The artists we selected to represent and engage with these topics have been chosen based on their deep dedication and highly compelling work, which raises intriguing questions regarding entangled histories which are not only about this national context or another colonial past.
The first artist explores a wide range of art mediums with an interdisciplinary approach and focuses on the discourse of food. Through food, she intends to scrutinize power, social and economic inequality in this world. In 2015 she initiated Bakudapan, a food study group with colleagues from different disciplines such as anthropology and philosophy. With Bakudapan she has researched food within the socio-political and cultural context. The second artist explores the spatial and pictorial conditions of history and memory, focusing on blind spots of representation and forms of haunting. Orlow brings different image-regimes and narrative modes into correspondence, looking to the botanical world as a stage for politics at large through film, photography, installation, and sound. The third artist's art is best characterized as a dialogue between urban society and the natural world, contextualizing humanity's constantly evolving accord with its natural vessel. In a salvo of color, the distinction between plant, animal, and human is broken, leaving only understanding. The fourth artist addresses issues of collective memory and forgetting, and the memorial uses of public space, she often searches for ways to physically and symbolically intervene in the environments in focus. Her recent films challenge questions of colonialism, gender representations, and botanical perspective towards both femininity and belonging. Her works poignantly reflect on the difficulties of entangled histories and the relationships between “perpetrators” and “victims”.

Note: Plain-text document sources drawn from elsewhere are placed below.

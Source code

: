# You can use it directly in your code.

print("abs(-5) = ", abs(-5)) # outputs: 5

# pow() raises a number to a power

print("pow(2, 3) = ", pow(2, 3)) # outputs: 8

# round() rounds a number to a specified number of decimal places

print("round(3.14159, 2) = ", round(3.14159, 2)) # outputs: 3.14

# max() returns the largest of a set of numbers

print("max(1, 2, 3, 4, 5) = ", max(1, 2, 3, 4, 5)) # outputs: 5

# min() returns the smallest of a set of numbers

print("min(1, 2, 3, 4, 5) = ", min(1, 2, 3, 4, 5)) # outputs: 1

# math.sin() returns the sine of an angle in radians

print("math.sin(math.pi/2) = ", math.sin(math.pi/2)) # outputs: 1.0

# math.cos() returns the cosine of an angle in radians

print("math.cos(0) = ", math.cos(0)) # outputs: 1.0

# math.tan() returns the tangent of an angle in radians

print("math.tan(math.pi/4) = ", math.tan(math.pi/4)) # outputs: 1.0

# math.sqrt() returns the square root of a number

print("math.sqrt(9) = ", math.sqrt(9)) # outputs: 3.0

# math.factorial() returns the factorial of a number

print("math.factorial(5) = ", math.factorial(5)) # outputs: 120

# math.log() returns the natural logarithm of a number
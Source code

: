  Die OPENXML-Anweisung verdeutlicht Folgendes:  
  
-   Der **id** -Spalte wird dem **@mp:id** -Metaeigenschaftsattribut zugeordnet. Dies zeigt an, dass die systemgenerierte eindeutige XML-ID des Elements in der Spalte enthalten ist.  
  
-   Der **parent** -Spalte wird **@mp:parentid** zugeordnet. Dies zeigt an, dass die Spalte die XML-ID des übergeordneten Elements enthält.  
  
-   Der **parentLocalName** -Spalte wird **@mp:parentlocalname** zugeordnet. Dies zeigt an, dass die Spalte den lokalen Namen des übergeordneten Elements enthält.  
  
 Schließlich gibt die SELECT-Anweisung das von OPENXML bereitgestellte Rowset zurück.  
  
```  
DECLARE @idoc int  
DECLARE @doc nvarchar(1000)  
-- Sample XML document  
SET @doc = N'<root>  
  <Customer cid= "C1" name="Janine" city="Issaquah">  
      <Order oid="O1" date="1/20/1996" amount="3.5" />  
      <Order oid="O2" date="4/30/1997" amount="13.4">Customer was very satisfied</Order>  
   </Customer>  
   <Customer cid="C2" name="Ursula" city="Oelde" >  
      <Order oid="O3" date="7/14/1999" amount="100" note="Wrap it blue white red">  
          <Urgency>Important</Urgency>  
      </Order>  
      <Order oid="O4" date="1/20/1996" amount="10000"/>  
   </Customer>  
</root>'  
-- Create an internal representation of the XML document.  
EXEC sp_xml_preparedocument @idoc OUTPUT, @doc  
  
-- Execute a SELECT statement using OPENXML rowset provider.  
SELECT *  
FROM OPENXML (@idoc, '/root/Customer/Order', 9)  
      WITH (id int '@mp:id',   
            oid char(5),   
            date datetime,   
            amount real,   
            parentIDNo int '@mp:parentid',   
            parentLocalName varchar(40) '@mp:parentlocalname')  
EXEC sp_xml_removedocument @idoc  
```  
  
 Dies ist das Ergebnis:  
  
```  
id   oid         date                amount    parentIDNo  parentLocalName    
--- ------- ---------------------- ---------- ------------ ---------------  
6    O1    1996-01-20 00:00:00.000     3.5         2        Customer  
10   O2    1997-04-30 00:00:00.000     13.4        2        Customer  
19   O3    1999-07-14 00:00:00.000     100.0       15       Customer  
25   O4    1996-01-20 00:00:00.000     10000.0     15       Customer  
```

While botany has received little systematic attention within art history, its visibility and significance have grown concerning the threats of environmental exploitation and destruction. By engaging contemporary artists’ visual and political engagement with botanical legacies and environmental conditions globally and highlighting theoretical, political, and cultural developments—this book offers a significant contribution to the intersecting fields of art history, botany, visual culture.